After locating where nectar-filled flowers are, bees need to communicate to their fellow hive mates where they are. explains that if the food is close to the hive, the bee will perform a round dance. This type of dance consists of traveling in loops in alternating directions. The round dance does not point in the direction of the food, it merely tells the other bees that food is nearby. When food is close, the other bees can usually find it on their own simply by using their odor senses.

A more complicated dance, which is performed when food is far away, is called the waggle dance.
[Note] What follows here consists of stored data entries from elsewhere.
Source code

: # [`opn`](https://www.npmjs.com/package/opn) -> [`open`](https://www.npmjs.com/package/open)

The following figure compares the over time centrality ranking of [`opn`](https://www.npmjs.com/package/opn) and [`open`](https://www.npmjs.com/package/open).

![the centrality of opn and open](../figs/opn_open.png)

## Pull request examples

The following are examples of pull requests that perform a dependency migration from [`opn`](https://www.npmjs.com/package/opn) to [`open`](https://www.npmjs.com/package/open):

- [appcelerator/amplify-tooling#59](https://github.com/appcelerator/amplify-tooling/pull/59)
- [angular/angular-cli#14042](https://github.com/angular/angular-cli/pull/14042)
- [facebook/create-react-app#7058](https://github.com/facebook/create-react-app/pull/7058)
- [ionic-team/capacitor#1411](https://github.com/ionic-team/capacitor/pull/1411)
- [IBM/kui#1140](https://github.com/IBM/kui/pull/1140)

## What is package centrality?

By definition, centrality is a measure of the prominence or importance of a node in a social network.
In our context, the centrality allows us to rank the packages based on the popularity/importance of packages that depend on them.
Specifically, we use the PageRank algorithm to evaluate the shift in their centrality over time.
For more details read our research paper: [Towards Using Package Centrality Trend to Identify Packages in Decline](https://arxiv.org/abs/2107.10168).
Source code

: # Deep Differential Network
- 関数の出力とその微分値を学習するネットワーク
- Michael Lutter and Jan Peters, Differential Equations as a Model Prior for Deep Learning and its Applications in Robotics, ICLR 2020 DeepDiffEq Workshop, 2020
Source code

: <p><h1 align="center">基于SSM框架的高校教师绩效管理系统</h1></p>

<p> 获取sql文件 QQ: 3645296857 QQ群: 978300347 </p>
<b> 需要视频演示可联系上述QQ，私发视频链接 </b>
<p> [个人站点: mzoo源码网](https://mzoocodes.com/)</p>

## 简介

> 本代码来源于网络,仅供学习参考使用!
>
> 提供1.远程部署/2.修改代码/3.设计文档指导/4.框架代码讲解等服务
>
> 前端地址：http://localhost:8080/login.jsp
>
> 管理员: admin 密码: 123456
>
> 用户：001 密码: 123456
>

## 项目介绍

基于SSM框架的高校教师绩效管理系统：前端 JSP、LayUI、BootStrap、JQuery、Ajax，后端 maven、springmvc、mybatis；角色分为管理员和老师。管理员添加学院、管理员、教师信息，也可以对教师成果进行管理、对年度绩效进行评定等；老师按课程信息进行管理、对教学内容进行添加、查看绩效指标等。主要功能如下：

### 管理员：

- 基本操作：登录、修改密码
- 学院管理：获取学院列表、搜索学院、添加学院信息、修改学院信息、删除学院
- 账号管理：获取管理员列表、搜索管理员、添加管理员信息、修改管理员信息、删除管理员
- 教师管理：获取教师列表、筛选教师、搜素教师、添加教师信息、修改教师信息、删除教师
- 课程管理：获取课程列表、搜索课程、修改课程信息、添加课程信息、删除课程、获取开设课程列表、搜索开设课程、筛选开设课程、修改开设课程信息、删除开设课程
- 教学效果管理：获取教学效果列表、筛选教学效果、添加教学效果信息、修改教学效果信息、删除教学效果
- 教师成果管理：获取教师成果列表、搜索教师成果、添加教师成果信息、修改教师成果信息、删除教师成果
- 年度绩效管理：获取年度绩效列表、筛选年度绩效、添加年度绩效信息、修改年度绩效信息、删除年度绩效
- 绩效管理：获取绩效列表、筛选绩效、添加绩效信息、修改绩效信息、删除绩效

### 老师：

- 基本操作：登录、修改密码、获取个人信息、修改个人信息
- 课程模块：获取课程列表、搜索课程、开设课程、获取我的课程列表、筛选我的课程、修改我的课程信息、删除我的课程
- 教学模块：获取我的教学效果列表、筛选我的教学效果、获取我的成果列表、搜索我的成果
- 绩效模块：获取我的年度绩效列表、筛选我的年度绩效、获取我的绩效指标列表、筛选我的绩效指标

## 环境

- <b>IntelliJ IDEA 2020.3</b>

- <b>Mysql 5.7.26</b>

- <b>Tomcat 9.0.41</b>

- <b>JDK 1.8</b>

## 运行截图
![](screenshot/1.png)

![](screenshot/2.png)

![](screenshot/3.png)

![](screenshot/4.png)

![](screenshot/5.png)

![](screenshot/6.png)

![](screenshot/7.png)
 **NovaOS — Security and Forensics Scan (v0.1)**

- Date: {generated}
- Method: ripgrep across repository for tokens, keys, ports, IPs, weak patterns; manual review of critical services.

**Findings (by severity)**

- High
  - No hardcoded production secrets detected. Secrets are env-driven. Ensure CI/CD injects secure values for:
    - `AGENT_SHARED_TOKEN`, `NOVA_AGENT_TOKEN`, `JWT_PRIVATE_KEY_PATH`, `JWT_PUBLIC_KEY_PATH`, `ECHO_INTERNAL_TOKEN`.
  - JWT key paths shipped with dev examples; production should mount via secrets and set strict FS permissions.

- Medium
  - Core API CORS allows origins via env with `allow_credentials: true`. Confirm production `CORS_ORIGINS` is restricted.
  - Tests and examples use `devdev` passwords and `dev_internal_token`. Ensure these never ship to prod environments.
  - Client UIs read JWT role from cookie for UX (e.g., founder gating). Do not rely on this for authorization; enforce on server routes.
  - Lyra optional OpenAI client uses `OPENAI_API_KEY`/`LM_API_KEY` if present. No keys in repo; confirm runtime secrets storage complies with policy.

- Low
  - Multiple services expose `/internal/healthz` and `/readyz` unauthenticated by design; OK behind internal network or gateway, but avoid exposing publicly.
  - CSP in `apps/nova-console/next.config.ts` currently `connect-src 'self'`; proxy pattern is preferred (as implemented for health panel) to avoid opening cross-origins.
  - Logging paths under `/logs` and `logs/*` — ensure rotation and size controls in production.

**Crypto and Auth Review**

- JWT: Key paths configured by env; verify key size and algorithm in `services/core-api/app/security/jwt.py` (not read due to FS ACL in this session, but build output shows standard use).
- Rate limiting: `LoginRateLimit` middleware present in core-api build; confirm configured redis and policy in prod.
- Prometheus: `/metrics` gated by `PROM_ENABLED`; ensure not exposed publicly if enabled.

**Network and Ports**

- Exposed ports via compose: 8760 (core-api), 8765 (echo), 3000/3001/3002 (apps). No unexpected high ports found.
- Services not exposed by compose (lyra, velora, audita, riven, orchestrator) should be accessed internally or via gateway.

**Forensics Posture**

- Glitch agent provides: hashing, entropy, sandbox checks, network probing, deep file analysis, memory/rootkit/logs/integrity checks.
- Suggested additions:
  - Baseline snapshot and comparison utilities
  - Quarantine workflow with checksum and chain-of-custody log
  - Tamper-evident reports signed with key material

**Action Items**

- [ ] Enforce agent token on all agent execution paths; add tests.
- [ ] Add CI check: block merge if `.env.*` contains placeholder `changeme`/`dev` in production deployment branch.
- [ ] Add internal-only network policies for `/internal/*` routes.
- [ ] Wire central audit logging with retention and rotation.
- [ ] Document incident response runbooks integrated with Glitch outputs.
The waggle dance consists of flying in a straight line followed by returning loops. The direction of the straight line indicates the direction of the food in relation to the sun.

For example, if the bee runs straight up the hive walls, this means that the food can be found by flying toward the sun. Conversely, if the bee runs straight down the hive wall, the food can be found by flying away from the sun. The quality of the flowers are indicated by the speed of the returning loops.

The most important part of the waggle dance is the waggle run. As the bee flies its straight line and returning loops, it vibrates its wings and waggles its abdomen. By doing so, the bee moves the air around it, allowing other bees near it to learn the location of the food by the change in air movement.

Bees are not to be taken as mere insects — with solar compasses, internal clocks, electrical attraction to plants, and intricate dances, they are a highly efficient and cooperative species that find food and communicate in astonishing ways.